Cultura

O caderno de quarentena, de Mario Alex Rosa

Capa do livro Casa, de Mario Alex Rosa

Mais certo que as leituras que fazemos desses dias imersos na tormenta que adoece o planeta, sejam provisórias. Marcadas pela incompletude da falta de um distanciamento capaz de proporcionar menos inexatidão aos olhos que veem e leem, e menos ilusão à sensilidade. Por outro lado, também, é certo que não se deve negligenciar o aprendizado desse tempo. De repente, todos nos vemos, de fato, o aprendiz de que nunca deixamos de ser.

 

O convívio, certamente, seja um núcleo relevante ao fundamento do aprendizado desse momento. Em muitos casos, não sem algum sofrimento, por vezes, diário, temos que aprender, reaprender a convivência com o nosso próprio “eu”. A rotina cega em nós o que somos para nós mesmos e para o outro. A rua, a cidade, o trabalho, as viagens, enfim, as fugas adiam e frustram essa visão necessária de que precisamos ter de nós mesmos. E, depois, de nós inseridos no mundo, de nós em relação com esse mundo que, não apenas nos circunda, mas que nos inscreve, talvez, possa-se pensar que nos incorpora a ele, tornando-nos parte dele.

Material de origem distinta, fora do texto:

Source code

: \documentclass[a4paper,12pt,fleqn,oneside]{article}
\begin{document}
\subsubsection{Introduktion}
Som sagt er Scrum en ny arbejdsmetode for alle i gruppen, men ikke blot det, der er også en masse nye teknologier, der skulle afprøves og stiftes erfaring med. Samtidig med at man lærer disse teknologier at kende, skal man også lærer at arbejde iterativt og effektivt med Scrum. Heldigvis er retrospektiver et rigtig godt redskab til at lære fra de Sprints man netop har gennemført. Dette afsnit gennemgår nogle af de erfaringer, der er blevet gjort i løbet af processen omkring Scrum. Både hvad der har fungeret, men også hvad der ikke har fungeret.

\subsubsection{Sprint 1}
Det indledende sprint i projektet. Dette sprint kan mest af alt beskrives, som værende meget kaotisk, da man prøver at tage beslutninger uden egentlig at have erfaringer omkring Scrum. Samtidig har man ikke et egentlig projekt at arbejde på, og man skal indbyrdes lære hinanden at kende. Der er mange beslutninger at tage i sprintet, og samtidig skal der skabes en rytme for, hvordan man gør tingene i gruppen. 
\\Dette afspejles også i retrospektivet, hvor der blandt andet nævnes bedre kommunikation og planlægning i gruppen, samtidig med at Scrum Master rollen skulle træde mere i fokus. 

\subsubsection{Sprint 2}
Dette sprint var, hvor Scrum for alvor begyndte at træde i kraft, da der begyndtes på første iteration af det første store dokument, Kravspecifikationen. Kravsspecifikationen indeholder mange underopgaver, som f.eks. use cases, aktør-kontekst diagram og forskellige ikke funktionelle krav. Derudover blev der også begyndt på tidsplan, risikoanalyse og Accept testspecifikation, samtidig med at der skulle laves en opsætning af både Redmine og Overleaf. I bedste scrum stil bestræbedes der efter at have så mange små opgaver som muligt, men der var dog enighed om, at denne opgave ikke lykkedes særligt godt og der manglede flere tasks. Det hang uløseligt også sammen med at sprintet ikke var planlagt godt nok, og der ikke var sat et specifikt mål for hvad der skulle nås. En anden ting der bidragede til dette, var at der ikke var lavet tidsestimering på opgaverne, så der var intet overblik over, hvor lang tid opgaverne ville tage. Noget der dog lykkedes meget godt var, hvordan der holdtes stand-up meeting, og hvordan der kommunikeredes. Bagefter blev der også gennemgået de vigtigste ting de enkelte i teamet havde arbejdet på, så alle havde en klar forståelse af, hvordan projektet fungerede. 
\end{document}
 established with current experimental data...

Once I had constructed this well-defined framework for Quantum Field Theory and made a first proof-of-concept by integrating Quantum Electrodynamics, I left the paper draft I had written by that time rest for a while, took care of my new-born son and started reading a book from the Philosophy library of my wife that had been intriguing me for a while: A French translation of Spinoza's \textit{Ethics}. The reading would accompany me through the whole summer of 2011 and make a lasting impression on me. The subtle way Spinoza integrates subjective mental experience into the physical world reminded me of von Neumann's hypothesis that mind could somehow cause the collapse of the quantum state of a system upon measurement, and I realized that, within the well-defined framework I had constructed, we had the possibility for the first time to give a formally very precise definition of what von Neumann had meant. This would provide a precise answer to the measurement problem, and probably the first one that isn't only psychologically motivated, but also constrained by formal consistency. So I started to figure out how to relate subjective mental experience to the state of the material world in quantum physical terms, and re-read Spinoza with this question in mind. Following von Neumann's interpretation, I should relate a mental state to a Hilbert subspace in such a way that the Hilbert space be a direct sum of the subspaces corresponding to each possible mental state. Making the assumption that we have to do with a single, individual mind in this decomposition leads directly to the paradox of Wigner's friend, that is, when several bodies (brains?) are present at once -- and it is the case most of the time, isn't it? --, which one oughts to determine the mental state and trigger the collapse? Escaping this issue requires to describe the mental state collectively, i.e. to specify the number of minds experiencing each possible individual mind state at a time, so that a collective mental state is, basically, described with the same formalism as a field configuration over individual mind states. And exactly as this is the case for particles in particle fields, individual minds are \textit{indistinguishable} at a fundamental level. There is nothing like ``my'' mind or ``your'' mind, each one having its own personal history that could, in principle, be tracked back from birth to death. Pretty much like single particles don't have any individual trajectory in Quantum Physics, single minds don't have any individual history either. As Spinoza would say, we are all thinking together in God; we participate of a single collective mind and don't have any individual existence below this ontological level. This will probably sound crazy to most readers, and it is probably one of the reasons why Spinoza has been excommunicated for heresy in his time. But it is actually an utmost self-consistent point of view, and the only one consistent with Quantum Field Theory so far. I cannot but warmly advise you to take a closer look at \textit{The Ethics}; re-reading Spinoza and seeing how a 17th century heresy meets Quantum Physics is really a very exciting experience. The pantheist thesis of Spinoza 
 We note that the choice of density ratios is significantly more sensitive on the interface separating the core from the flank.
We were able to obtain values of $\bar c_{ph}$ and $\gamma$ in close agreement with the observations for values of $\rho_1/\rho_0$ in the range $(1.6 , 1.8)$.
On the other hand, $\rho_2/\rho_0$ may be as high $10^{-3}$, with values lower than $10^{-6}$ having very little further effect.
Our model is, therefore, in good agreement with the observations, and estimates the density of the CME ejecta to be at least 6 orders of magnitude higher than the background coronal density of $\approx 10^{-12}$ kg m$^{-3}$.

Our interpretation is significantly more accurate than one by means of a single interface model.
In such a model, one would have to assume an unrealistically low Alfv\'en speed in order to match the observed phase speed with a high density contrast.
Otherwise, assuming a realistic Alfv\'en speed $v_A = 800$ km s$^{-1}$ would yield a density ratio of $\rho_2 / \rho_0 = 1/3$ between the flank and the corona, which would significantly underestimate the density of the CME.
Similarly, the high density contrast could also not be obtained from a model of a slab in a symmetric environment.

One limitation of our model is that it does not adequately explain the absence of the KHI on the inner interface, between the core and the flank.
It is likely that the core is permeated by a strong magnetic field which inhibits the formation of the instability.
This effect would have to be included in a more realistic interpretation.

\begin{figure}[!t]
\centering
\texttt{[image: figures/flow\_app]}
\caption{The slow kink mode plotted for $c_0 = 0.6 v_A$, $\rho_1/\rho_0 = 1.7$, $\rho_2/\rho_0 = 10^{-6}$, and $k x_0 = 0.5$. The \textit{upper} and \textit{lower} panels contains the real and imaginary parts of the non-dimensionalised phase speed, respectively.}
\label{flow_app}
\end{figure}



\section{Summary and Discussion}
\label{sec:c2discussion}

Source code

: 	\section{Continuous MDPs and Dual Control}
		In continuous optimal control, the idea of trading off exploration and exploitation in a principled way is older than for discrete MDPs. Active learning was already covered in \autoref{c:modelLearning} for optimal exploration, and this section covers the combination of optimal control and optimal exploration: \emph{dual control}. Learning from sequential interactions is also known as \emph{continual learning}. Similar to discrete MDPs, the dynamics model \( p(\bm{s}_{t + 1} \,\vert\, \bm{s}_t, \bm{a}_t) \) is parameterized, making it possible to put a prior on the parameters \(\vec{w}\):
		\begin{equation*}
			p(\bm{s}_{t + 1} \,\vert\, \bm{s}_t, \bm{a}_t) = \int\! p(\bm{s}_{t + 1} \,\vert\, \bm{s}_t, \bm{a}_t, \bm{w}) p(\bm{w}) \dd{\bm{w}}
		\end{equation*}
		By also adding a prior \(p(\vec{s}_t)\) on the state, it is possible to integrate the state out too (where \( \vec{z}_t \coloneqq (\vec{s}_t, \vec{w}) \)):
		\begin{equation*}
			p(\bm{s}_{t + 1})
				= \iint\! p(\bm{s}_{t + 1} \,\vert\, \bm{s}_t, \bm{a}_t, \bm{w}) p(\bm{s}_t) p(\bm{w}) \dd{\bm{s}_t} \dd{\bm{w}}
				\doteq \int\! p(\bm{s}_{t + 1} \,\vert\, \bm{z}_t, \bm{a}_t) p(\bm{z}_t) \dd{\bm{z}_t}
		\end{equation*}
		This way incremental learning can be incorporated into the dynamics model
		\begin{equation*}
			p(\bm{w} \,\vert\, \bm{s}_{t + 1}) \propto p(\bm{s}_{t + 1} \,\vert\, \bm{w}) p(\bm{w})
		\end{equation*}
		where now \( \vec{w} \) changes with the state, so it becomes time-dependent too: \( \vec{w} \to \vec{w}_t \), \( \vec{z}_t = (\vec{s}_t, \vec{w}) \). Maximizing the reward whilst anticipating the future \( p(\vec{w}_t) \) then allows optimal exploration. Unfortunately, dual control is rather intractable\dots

E aí pensamos e incluimos as pessoas, a natureza, a cidade, o planeta.

 

Dentre tantos desses movimentos de retorno a nós, o retorno à casa, apesar da ideia meramente consumista do “confinamento” ou da obsessão, manifesta, explicitamente, nesse período, embora não seja nada estranho ao afã contemporêneo, pela assepsia da morte. Da tentativa de afastamento de tudo e toda contaminação que pode levar à morte, ou, minimante, à ideia da morte.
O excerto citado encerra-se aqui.